Reputation: 1821
Disclaimer: new to scrapy.
I have a table with pretty irregular rows, The basic structure is:
<tr>
<td> some text </td>
<td> some other text </td>
<td> yet some text </td>
</tr>
but occasionally (a few hundred times) some rows are
<tr>
<td> <p> some text <p> </td>
<td> <div class="class-whateva"> <p> some other text </p></div> </td>
<td> <span id="strange-id">
<a href="somelink"> yet some text </a>
<span> </td>
</tr>
or other permutations of 1 or 2 nested "p" "div" and "span" with or without return line characters.
I've taken care of the nested "span span" or "p div" or "div span" with conditional statements of the form:
for row in allrows:
if row.select('td[2]/text()'):
item['seconditem']=row.select('td[2]/text()').extract()
elif row.select('td[2]/*/text()'):
item['seconditem']=row.select('td[2]/*/text()').extract()
elif row.select('td[2]/*/*/text()'):
item['seconditem']=row.select('td[2]/*/*/text()').extract()
Now I have two questions:
(1) Is conditional
td[2]/*/*/text()
the right way to go about for irregular nested rows?

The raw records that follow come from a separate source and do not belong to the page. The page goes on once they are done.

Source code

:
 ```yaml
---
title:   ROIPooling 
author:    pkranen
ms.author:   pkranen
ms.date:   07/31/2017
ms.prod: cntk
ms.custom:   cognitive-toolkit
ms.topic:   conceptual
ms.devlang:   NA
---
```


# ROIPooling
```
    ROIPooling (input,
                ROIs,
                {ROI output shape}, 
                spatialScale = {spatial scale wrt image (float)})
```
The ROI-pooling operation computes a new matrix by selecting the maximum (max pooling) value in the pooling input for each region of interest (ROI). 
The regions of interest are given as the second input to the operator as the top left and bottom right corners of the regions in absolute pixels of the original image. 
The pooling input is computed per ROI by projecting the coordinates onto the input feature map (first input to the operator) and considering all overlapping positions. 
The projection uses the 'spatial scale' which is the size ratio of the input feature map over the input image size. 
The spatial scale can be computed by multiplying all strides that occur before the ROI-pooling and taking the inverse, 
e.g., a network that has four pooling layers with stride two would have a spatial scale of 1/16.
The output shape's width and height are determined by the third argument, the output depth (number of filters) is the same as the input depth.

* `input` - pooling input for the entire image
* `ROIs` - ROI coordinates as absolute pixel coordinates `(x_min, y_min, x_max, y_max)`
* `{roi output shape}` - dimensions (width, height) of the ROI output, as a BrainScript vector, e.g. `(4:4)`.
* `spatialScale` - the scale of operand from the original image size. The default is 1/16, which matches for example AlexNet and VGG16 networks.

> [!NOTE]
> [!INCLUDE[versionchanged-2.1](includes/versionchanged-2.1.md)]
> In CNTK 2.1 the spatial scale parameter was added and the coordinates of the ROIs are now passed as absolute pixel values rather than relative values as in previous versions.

(2) I am still missing all the cases where there is a return (or newline) before the tag. So if the row is of the form:
<td><div>
<p>text </p>
</div></td>
All my xpath will return is a ['\n ']. Any trick to catch what's after the newline character?
Any tips appreciated. Thanks.
Upvotes: 2
Views: 3153
Reputation: 9522
You can use string()
function in XPath
expression to get all inner text nodes in one string:
# nested.html - your second html snippet
# $scrapy shell "nested.html"
In [1]: row = hxs.select('//tr')
In [2]: row.select('td[2]').select('string()').extract()

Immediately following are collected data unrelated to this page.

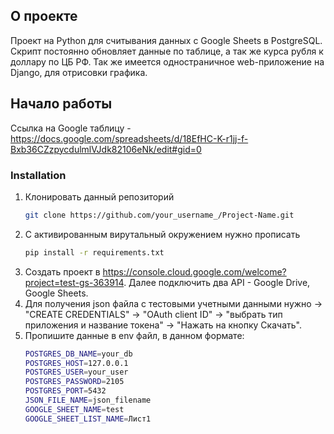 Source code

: 
<!-- ABOUT THE PROJECT -->
## О проекте

Проект на Python для считывания данных с Google Sheets в PostgreSQL. Скрипт постоянно обновляет данные по таблице, а так же курса рубля к доллару по ЦБ РФ.
Так же имеется одностраничное web-приложение на Django, для отрисовки графика.

## Начало работы

Ссылка на Google таблицу - https://docs.google.com/spreadsheets/d/18EfHC-K-r1jj-f-Bxb36CZzpycdulmlVJdk82106eNk/edit#gid=0


### Installation

1. Клонировать данный репозиторий 
   ```sh
   git clone https://github.com/your_username_/Project-Name.git
   ```
2. С активированным вирутальный окружением нужно прописать
   ```sh
   pip install -r requirements.txt
   ```
3. Создать проект в https://console.cloud.google.com/welcome?project=test-gs-363914. Далее подключить два API - Google Drive, Google Sheets. 
4. Для получения json файла с тестовыми учетными данными нужно -> "CREATE CREDENTIALS" -> "OAuth client ID" -> "выбрать тип приложения и название токена" -> "Нажать на    кнопку Скачать". 
5. Пропишите данные в env файл, в данном формате:
   ```sh
   POSTGRES_DB_NAME=your_db
   POSTGRES_HOST=127.0.0.1
   POSTGRES_USER=your_user
   POSTGRES_PASSWORD=2105
   POSTGRES_PORT=5432
   JSON_FILE_NAME=json_filename
   GOOGLE_SHEET_NAME=test
   GOOGLE_SHEET_LIST_NAME=Лист1
   ```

Out[2]: [u' some other text ']
In [3]: row.select('td[2]').select('string()').extract()[0]
Out[3]: u' some other text '
In [4]: row.select('td[3]').select('string()').extract()[0]

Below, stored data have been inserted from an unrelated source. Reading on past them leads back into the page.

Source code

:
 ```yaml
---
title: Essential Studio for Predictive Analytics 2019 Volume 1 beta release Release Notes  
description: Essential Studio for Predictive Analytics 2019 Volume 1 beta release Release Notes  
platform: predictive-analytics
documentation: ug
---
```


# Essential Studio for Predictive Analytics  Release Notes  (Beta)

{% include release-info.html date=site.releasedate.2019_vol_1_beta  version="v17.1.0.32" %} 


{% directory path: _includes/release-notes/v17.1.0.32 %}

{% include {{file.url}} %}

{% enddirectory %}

Out[4]: u' \r\n yet some text \r\n '
Or //text()
to get all inner text
nodes:
In [5]: row.select('td[3]//text()').extract()
Out[5]: [u' \r\n ', u' yet some text ', u' \r\n ', u' ']
And ''.join(...)
to get string:
In [6]: ''.join(row.select('td[3]//text()').extract())
Out[6]: u' \r\n yet some text \r\n '
Upvotes: 3